O juiz também determinou ao réu a retirada da publicação, no prazo de 5 dias, a contar do trânsito em julgado da sentença, sob pena de multa diária de 1 mil reais, limitada a 60 mil reais.
A sentença foi proferida na quinta-feira, 30. O juiz julgou procedentes pedidos feitos pelo PT, em ação de indenização por danos morais apresentada pelo partido contra o deputado em decorrência da ofensa.
A publicação foi feita em 31 de outubro de 2025, no X. “PT – Partido dos Traficantes”, escreveu Nikolas.
O PT alegou que a publicação ultrapassou os limites do debate político legítimo e constituiu grave ataque à honra objetiva e à imagem institucional da sigla, promovendo associação indevida entre a agremiação partidária e a prática de atividades criminosas ligadas ao tráfico de drogas.
Segundo o partido, a manifestação alcançou ampla repercussão pública em razão do expressivo número de seguidores do réu, potencializando os efeitos lesivos da publicação.
O PT afirmou ainda que a liberdade de expressão não possui caráter absoluto e deve ser harmonizada com os direitos da personalidade, salientando que a imunidade parlamentar não alcança manifestações desvinculadas do exercício regular do mandato parlamentar ou praticadas com manifesto abuso de direito.
A legenda defendeu a configuração de dano moral no caso, diante da gravidade da ofensa e da repercussão do conteúdo divulgado. Ao final, pediu a concessão de tutela provisória para remoção da publicação, bem como a condenação de Nikolas ao pagamento de indenização por danos morais no valor de 40 mil reis.
Defesa de Nikolas
No processo, Nikolas sustentou que a manifestação questionada encontra-se integralmente protegida pela imunidade parlamentar material prevista no artigo 53 da Constituição, segundo o qual deputados e senadores são invioláveis, civil e penalmente, por suas opiniões, palavras e votos.
O deputado argumentou que a jurisprudência do Supremo Tribunal Federal (STF) reconhece a incidência da imunidade também em manifestações realizadas em redes sociais quando relacionadas ao exercício da atividade política e parlamentar.
Além disso, ele afirmou que a publicação consistiu em crítica política amparada pela liberdade de expressão, sem imputação concreta de fato criminoso a pessoa determinada e inserida no contexto do debate público e democrático.

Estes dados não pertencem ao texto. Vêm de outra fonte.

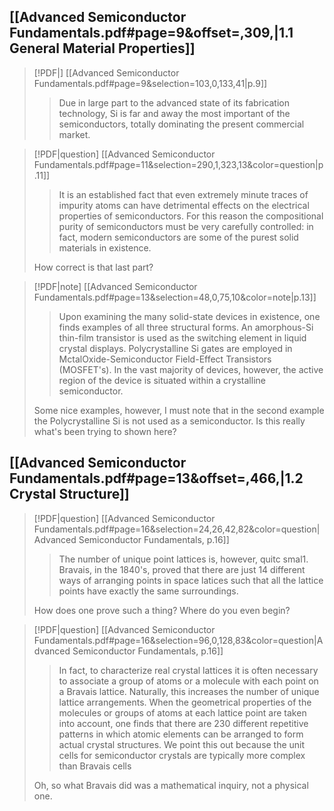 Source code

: ## [[Advanced Semiconductor Fundamentals.pdf#page=9&offset=,309,|1.1 General Material Properties]]

> [!PDF|] [[Advanced Semiconductor Fundamentals.pdf#page=9&selection=103,0,133,41|p.9]]
> > Due in large part to the advanced state of its fabrication technology, Si is far and away the most important of the semiconductors, totally dominating the present commercial market.

> [!PDF|question] [[Advanced Semiconductor Fundamentals.pdf#page=11&selection=290,1,323,13&color=question|p.11]]
> > It is an established fact that even extremely minute traces of impurity atoms can have detrimental effects on the electrical properties of semiconductors. For this reason the compositional purity of semiconductors must be very carefully controlled: in fact, modern semiconductors are some of the purest solid materials in existence.
> 
> How correct is that last part?

> [!PDF|note] [[Advanced Semiconductor Fundamentals.pdf#page=13&selection=48,0,75,10&color=note|p.13]]
> > Upon examining the many solid-state devices in existence, one finds examples of all three structural forms. An amorphous-Si thin-film transistor is used as the switching element in liquid crystal displays. Polycrystalline Si gates are employed in MctalOxide-Semiconductor Field-Effect Transistors (MOSFET's). In the vast majority of devices, however, the active region of the device is situated within a crystalline semiconductor.
> 
> Some nice examples, however, I must note that in the second example the Polycrystalline Si is not used as a semiconductor. Is this really what's been trying to shown here?
## [[Advanced Semiconductor Fundamentals.pdf#page=13&offset=,466,|1.2 Crystal Structure]]
> [!PDF|question] [[Advanced Semiconductor Fundamentals.pdf#page=16&selection=24,26,42,82&color=question|Advanced Semiconductor Fundamentals, p.16]]
> > The number of unique point lattices is, however, quitc smal1. Bravais, in the 1840's, proved that there are just 14 different ways of arranging points in space latices such that all the lattice points have exactly the same surroundings.
> 
> How does one prove such a thing? Where do you even begin?

> [!PDF|question] [[Advanced Semiconductor Fundamentals.pdf#page=16&selection=96,0,128,83&color=question|Advanced Semiconductor Fundamentals, p.16]]
> > In fact, to characterize real crystal lattices it is often necessary to associate a group of atoms or a molecule with each point on a Bravais lattice. Naturally, this increases the number of unique lattice arrangements. When the geometrical properties of the molecules or groups of atoms at each lattice point are taken into account, one finds that there are 230 different repetitive patterns in which atomic elements can be arranged to form actual crystal structures. We point this out because the unit cells for semiconductor crystals are typically more complex than Bravais cells
> 
> Oh, so what Bravais did was a mathematical inquiry, not a physical one. 
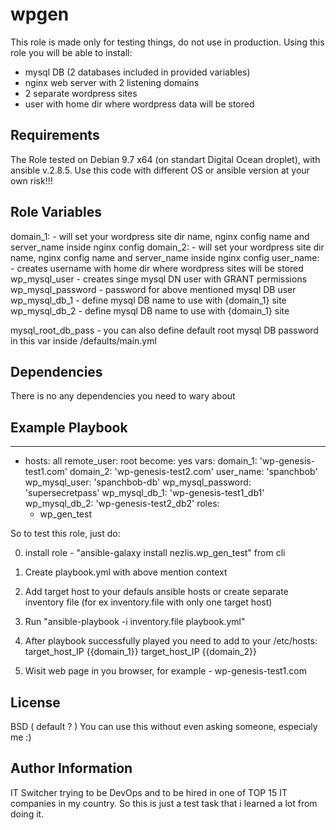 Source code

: wpgen
=========

This role is made only for testing things, do not use in production.
Using this role you will be able to install:

- mysql DB (2 databases included in provided variables)
- nginx web server with 2 listening domains
- 2 separate wordpress sites
- user with home dir where wordpress data will be stored

Requirements
------------

The Role tested on Debian 9.7 x64 (on standart Digital Ocean droplet), with ansible v.2.8.5.
Use this code with different OS or ansible version at your own risk!!!

Role Variables
--------------

domain_1: - will set your wordpress site dir name, nginx config name and server_name inside nginx config
domain_2: - will set your wordpress site dir name, nginx config name and server_name inside nginx config
user_name: - creates username with home dir where wordpress sites will be stored
wp_mysql_user - creates singe mysql DN user with GRANT permissions
wp_mysql_password - password for above mentioned mysql DB user
wp_mysql_db_1 - define mysql DB name to use with {domain_1} site
wp_mysql_db_2 - define mysql DB name to use with {domain_1} site

mysql_root_db_pass - you can also define default root mysql DB password in this var inside /defaults/main.yml

Dependencies
------------

There is no any dependencies you need to wary about

Example Playbook
----------------

---
- hosts: all
  remote_user: root
  become: yes
  vars:
    domain_1: 'wp-genesis-test1.com'
    domain_2: 'wp-genesis-test2.com'
    user_name: 'spanchbob'
    wp_mysql_user: 'spanchbob-db'
    wp_mysql_password: 'supersecretpass'
    wp_mysql_db_1: 'wp-genesis-test1_db1'
    wp_mysql_db_2: 'wp-genesis-test2_db2'
  roles:
    - wp_gen_test

So to test this role, just do:



0. install role - "ansible-galaxy install nezlis.wp_gen_test" from cli

1. Create playbook.yml with above mention context

2. Add target host to your defauls ansible hosts or create separate inventory file (for ex inventory.file with only one target host)

3. Run "ansible-playbook -i inventory.file playbook.yml"

4. After playbook successfully played you need to add to your /etc/hosts:
target_host_IP    {{domain_1}}
target_host_IP    {{domain_2}}

5. Wisit web page in you browser, for example - wp-genesis-test1.com





License
-------

BSD ( default ? )
You can use this without even asking someone, especialy me :)


Author Information
------------------

IT Switcher trying to be DevOps and to be hired in one of TOP 15 IT companies in my country.
So this is just a test task that i learned a lot from doing it.
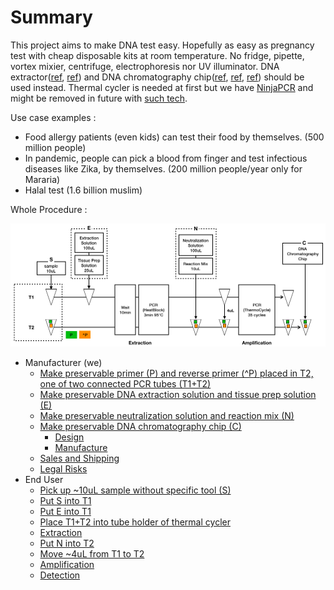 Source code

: # Summary

This project aims to make DNA test easy. Hopefully as easy as pregnancy test with cheap disposable kits at room temperature.
No fridge, pipette, vortex mixier, centrifuge, electrophoresis nor UV illuminator. DNA extractor([ref](https://www.kaneka-labtest.com/en/pre/dna_version2.html), [ref](https://www.funakoshi.co.jp/contents/64147)) and DNA chromatography chip([ref](https://www.kaneka-labtest.com/en/chromato/index.html), [ref](https://www.kurabo.co.jp/bio/English/product/products.php?M=D&PID=99), [ref](https://techcrunch.com/2016/05/06/zika-test/)) should be used instead. Thermal cycler is needed at first but we have [NinjaPCR](https://github.com/hisashin/NinjaPCR) and might be removed in future with [such tech](https://www.twistdx.co.uk/en/products/product/twistamp-basic).

Use case examples :
- Food allergy patients (even kids) can test their food by themselves. (500 million people)
- In pandemic, people can pick a blood from finger and test infectious diseases like Zika, by themselves. (200 million people/year only for Mararia)
- Halal test (1.6 billion muslim)

Whole Procedure :

![Whole procedure](https://github.com/hisashin/chip/blob/master/doc/images/procedure.png)

- Manufacturer (we)
   - [Make preservable primer (P) and reverse primer (^P) placed in T2, one of two connected PCR tubes (T1+T2)](https://github.com/hisashin/chip/blob/master/doc/procedure/manufacturer/primer.md)
   - [Make preservable DNA extraction solution and tissue prep solution (E)](https://github.com/hisashin/chip/blob/master/doc/procedure/manufacturer/extraction_solution.md)
   - [Make preservable neutralization solution and reaction mix (N)](https://github.com/hisashin/chip/blob/master/doc/procedure/manufacturer/neutralization_solution.md)
   - [Make preservable DNA chromatography chip (C)](https://github.com/hisashin/chip/blob/master/doc/procedure/manufacturer/chromatography_chip.md)
      - [Design](https://github.com/hisashin/chip/blob/master/doc/procedure/manufacturer/chromatography_chip_design.md)
      - [Manufacture](https://github.com/hisashin/chip/blob/master/doc/procedure/manufacturer/chromatography_chip_manufacture.md)
   - [Sales and Shipping](https://github.com/hisashin/chip/blob/master/doc/procedure/manufacturer/sales.md)
   - [Legal Risks](https://github.com/hisashin/chip/blob/master/doc/procedure/manufacturer/legal.md)
- End User
   - [Pick up ~10uL sample without specific tool (S)](https://github.com/hisashin/chip/blob/master/doc/procedure/user/pickup_sample.md)
   - [Put S into T1](https://github.com/hisashin/chip/blob/master/doc/procedure/user/put_sample.md)
   - [Put E into T1](https://github.com/hisashin/chip/blob/master/doc/procedure/user/put_extraction_solution.md)
   - [Place T1+T2 into tube holder of thermal cycler](https://github.com/hisashin/chip/blob/master/doc/procedure/user/put_tubes.md)
   - [Extraction](https://github.com/hisashin/chip/blob/master/doc/procedure/user/extraction.md)
   - [Put N into T2](https://github.com/hisashin/chip/blob/master/doc/procedure/user/put_neutralization.md)
   - [Move ~4uL from T1 to T2](https://github.com/hisashin/chip/blob/master/doc/procedure/user/move_sample.md)
   - [Amplification](https://github.com/hisashin/chip/blob/master/doc/procedure/user/amplification.md)
   - [Detection](https://github.com/hisashin/chip/blob/master/doc/procedure/user/detection.md)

O congressista defendeu que o discurso político admite maior amplitude de proteção constitucional, inclusive quando formulado de maneira contundente, irônica ou hiperbólica.
Ele alegou a inexistência de ato ilícito, de dano efetivo e de nexo causal aptos a justificar a responsabilização civil pretendida pelo PT. De acordo com o deputado, eventuais desconfortos decorrentes do embate político não são suficientes para caracterizar danos morais indenizáveis.